===== Excerpted data =====

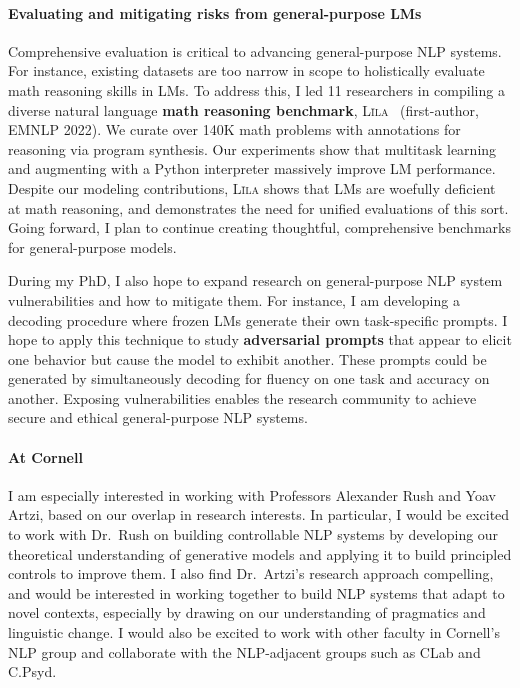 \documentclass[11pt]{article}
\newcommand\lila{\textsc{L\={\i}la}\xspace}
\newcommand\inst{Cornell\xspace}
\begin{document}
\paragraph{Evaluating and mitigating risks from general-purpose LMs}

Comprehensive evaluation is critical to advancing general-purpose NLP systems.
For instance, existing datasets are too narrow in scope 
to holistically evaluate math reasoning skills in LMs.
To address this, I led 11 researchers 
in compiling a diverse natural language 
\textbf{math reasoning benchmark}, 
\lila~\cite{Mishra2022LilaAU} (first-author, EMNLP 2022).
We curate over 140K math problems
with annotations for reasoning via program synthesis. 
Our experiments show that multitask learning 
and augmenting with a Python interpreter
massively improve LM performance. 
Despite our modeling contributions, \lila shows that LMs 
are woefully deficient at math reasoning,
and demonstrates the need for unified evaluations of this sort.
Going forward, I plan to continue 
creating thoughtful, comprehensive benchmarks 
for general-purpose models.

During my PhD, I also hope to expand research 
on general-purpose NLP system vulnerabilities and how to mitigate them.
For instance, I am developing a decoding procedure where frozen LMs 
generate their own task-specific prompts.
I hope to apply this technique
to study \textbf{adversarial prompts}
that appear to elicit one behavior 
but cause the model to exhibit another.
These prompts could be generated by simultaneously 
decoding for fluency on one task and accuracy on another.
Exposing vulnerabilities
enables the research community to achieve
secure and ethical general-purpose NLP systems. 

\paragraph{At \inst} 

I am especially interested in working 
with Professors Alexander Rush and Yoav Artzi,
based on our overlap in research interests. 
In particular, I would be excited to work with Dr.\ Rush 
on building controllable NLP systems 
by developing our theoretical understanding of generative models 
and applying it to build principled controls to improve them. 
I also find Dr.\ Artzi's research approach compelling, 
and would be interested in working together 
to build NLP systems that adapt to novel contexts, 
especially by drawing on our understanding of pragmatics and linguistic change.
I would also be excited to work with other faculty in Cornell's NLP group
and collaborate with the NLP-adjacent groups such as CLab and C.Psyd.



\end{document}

=====
===== Excerpted data =====

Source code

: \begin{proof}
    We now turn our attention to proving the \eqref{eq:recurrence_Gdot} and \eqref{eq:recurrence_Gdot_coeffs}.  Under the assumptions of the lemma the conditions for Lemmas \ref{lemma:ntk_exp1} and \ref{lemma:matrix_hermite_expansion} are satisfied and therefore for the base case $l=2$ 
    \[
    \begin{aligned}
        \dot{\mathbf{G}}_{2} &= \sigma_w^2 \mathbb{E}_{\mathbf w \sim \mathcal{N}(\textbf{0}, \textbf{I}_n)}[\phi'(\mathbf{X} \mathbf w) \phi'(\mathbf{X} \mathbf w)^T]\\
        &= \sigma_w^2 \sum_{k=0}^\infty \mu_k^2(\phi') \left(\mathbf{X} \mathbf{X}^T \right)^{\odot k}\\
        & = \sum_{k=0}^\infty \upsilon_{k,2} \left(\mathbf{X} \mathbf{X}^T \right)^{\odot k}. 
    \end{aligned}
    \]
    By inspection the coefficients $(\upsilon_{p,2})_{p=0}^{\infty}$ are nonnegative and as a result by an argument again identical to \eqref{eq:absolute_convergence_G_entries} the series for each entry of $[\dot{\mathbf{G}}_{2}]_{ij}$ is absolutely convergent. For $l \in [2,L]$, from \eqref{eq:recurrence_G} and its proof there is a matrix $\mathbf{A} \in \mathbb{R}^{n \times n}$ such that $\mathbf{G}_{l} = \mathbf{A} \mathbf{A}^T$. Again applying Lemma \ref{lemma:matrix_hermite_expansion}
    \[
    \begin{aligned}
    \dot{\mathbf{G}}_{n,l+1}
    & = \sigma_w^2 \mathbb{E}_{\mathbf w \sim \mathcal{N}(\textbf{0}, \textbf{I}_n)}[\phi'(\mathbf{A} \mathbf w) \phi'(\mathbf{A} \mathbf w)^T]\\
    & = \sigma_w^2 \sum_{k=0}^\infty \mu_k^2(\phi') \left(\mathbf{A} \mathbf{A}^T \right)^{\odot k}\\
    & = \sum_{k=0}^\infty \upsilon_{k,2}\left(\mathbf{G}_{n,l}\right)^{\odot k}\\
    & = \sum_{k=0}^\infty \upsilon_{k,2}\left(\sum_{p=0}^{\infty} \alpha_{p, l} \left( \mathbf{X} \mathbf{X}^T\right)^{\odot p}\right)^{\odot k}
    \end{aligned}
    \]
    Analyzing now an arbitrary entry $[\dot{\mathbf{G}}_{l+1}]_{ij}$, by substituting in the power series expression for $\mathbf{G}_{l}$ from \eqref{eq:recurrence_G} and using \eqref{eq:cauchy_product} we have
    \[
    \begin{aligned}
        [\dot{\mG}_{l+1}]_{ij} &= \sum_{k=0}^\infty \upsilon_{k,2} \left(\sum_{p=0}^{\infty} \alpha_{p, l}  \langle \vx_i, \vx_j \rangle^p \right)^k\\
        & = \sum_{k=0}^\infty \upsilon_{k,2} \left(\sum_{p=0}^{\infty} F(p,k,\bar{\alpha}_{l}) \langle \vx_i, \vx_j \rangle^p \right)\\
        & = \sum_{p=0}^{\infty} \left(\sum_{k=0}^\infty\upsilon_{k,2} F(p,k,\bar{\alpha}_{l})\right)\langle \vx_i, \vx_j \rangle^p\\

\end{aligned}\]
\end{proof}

=====

# [Task prompt]
In the records, how many lines include the string "Cornell"? The answer is that number alone.

# [Reply to the exercise]
2